Task statement:
The line containing "There are missing" marks the end: restate word for word every line from the first line of the entries below through that one.
[Opening Data to use section]
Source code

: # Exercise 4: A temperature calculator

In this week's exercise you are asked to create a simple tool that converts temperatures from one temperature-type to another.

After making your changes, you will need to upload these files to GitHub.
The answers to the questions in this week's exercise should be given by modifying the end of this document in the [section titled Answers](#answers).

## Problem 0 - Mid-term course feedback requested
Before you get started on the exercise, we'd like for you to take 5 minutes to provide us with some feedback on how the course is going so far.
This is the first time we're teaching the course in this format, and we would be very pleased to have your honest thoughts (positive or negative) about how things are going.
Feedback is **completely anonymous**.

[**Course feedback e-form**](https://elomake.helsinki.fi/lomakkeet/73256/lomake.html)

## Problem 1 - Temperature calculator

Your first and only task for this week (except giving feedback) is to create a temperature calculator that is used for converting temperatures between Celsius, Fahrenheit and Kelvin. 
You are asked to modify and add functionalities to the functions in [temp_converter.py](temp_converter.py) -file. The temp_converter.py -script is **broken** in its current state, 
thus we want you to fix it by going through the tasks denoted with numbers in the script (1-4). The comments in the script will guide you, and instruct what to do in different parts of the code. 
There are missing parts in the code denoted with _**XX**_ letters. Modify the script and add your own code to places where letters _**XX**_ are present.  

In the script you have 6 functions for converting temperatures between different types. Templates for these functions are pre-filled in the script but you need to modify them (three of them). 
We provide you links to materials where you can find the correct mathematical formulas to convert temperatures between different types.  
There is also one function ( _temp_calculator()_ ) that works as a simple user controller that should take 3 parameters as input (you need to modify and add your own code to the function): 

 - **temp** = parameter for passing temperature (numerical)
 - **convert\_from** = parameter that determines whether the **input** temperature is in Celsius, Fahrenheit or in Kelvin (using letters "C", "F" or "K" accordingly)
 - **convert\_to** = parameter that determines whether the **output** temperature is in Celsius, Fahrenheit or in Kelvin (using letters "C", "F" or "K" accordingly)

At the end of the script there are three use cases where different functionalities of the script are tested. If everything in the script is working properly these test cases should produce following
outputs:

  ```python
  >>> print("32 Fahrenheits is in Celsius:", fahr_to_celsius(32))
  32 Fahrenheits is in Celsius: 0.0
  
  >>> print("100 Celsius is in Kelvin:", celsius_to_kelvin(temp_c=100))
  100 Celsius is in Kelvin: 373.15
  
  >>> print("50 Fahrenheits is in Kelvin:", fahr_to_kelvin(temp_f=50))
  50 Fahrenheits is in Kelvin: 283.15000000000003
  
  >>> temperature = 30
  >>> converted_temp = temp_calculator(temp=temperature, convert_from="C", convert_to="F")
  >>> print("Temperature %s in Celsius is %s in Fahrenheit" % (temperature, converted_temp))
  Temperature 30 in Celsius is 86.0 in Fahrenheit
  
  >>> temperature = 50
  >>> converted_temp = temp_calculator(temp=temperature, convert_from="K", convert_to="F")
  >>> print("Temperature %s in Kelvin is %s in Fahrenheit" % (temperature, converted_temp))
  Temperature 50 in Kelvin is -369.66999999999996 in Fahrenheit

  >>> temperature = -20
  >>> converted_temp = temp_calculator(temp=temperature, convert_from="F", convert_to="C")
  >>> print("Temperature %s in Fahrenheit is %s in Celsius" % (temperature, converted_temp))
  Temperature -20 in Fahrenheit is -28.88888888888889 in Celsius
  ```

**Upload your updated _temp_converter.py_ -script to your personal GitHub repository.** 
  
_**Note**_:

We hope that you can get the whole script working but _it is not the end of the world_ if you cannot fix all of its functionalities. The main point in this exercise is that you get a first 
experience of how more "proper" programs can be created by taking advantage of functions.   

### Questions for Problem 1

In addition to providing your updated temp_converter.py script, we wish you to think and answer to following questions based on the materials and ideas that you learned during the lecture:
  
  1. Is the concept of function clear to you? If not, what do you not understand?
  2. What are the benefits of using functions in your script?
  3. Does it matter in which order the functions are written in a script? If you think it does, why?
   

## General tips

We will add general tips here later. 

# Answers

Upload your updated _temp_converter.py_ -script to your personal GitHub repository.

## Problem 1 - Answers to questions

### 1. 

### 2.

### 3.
[Closing Data to use section]
Answer for this exercise:
Source code

: # Exercise 4: A temperature calculator

In this week's exercise you are asked to create a simple tool that converts temperatures from one temperature-type to another.

After making your changes, you will need to upload these files to GitHub.
The answers to the questions in this week's exercise should be given by modifying the end of this document in the [section titled Answers](#answers).

## Problem 0 - Mid-term course feedback requested
Before you get started on the exercise, we'd like for you to take 5 minutes to provide us with some feedback on how the course is going so far.
This is the first time we're teaching the course in this format, and we would be very pleased to have your honest thoughts (positive or negative) about how things are going.
Feedback is **completely anonymous**.

[**Course feedback e-form**](https://elomake.helsinki.fi/lomakkeet/73256/lomake.html)

## Problem 1 - Temperature calculator

Your first and only task for this week (except giving feedback) is to create a temperature calculator that is used for converting temperatures between Celsius, Fahrenheit and Kelvin. 
You are asked to modify and add functionalities to the functions in [temp_converter.py](temp_converter.py) -file. The temp_converter.py -script is **broken** in its current state, 
thus we want you to fix it by going through the tasks denoted with numbers in the script (1-4). The comments in the script will guide you, and instruct what to do in different parts of the code. 
There are missing parts in the code denoted with _**XX**_ letters. Modify the script and add your own code to places where letters _**XX**_ are present.  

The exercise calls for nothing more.